Randomly sample from the augmented dataset so that a new batch of images is retrieved for augmentations.
Randomize the indices so that the "regular" images are not always followed by the "augmented", but are rather shuffled randomly together.

Below is an example of how you could write a dataset class, dataloader, and a recommendation on pairing to ensure the correct indices are maintained as you read it in.

Dataset class

Let's call this datasets_augs.py. A key assumption here is that we're loading in the images as aligned pairs using this classic script from the pix2pix repo. As a result, we assume the image is a file loaded in as a pair, then cropped in half. The MainDataset() class is for loading our vanilla-plain old image pairs. When we get to the dataloader, we pass a very boring transforms_ for resizing, to-tensor, and normalizing. It's only going be passed to the MainDataset() class.

class MainDataset(Dataset):
    def __init__(self,root, transforms_=None, mode="train"):
        self.transform = transforms.Compose(transforms_)
        self.files = sorted(glob.glob(os.path.join(root, mode) + "/*.*"))

    def __getitem__(self, index):
        img = Image.open(self.files[index % len(self.files)])
        w, h = img.size
        img_A = img.crop((0, 0, w / 2, h)) 
        img_B = img.crop((w / 2, 0, w, h)) 
       
        real_A = self.transform(img_A)
        real_B = self.transform(img_B)

        return {"A": real_A, 
                "B": real_B}

    def __len__(self):
        return len(self.files)

The AugDataset() class is where the augmentations occur. You might ask, "Why not pass a transformation to this class, instead of doing it all inline?". The problem is, that since in our case we're working with an A and B image, cropped from the pair, PyTorch will treat this as two separate, unpaired, independent images. As a result, passing a transforms to this class will lead to independent transformations on A and B separately, not A and B jointly. As a result, we must use P.Black's recommendation to build the augmentations in the class per the def aug_transforms() function. Note, you can do a host of other transforms, but I'm just showing a few simple geometric transforms (flips) for illustration. The basic logic here is, whatever's done to A must also be done to B, and we return A and B together.

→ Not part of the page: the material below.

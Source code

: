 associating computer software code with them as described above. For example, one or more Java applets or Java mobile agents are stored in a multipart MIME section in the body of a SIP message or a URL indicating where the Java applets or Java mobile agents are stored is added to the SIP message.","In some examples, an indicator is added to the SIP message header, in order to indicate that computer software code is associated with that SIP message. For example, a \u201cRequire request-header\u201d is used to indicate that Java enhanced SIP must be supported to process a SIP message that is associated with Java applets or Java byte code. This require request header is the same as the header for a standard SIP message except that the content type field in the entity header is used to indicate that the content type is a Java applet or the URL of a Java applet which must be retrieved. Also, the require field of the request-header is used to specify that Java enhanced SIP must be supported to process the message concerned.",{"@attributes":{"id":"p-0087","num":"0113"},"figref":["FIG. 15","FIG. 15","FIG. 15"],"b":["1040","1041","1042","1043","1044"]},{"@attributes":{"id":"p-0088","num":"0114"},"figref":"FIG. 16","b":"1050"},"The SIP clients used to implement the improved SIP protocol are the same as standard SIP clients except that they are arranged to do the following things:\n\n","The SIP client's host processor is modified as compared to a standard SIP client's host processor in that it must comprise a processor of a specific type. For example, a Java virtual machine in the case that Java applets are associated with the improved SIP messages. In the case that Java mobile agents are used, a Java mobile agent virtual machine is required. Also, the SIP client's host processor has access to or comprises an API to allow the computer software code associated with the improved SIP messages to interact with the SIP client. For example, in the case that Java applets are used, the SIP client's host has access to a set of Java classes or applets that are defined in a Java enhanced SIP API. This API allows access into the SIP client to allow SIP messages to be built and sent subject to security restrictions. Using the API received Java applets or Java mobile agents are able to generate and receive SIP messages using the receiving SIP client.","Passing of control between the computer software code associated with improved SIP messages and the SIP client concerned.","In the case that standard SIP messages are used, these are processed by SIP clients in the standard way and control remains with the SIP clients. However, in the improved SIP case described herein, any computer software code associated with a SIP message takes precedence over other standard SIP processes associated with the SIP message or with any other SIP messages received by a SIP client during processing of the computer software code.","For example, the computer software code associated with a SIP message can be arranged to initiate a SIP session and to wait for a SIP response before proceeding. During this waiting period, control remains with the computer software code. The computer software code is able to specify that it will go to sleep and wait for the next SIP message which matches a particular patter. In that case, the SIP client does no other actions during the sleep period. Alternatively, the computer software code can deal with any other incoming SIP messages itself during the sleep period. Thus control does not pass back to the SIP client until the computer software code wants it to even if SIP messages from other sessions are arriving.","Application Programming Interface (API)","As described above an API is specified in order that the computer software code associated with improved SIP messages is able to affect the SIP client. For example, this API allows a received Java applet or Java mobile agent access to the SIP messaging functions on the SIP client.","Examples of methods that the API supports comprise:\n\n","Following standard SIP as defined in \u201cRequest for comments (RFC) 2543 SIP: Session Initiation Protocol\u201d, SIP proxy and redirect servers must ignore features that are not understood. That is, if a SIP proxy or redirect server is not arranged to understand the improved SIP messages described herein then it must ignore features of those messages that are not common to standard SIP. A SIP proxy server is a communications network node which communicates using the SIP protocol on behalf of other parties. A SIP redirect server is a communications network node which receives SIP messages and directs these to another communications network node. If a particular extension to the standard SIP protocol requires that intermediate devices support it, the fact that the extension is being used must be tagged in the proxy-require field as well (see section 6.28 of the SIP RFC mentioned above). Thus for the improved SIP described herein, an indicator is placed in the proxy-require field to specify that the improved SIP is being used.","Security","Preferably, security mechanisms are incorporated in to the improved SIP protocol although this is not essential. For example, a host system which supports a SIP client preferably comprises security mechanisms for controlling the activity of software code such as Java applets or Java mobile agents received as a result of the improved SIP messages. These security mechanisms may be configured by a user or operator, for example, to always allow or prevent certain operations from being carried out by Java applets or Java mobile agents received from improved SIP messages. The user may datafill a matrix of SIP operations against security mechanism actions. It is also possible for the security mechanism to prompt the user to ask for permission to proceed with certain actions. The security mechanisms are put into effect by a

class AugDataset(Dataset):
   
    def __init__(self,root, transforms_=None, mode="train"):
        self.files = sorted(glob.glob(os.path.join(root, mode) + "/*.*"))
    
    def aug_transform(self, A, B):
        resize = transforms.Resize(size=(256, 256))
        A = resize(A)
        B = resize(B)

        # Random horizontal flipping
        if random.random() > 0.5:
            A = TF.hflip(A)
            B = TF.hflip(B)

        # Random vertical flipping
        if random.random() > 0.5:
            A = TF.vflip(A)
            B = TF.vflip(B)

        # Transform to tensor
        A = TF.to_tensor(A)
        B = TF.to_tensor(B)
        
        # Normalize
        normalize = transforms.Normalize((0.5, 0.5, 0.5), (0.5, 0.5, 0.5))
        A = normalize(A)
        B = normalize(B)
        
        return A, B

    def __getitem__(self, index):

        img = Image.open(self.files[index % len(self.files)])
        w, h = img.size
        img_A = img.crop((0, 0, w / 2, h)) # PIL
        img_B = img.crop((w / 2, 0, w, h)) # PIL
        
        # augmented, but remains paired
        img_A_aug, img_B_aug = self.aug_transform(img_A, img_B)
        
        return { "A": img_A_aug,
               "B": img_B_aug}

    def __len__(self):
        return len(self.files)

Dataloader

Only pass the transforms_ to the MainDataset() class, since tranformations are done in-line with the AugDataset() class. We divide the batch size by 2 for each dataloader, if you want to have an even number of images for the regular and the augmented dataset. For example, if the batch size is 64, the regular dataset will load in 32 images, and the augmented will load in 32 random images. I use RandomSampler to take a random batch of 32 images from the AugDataset().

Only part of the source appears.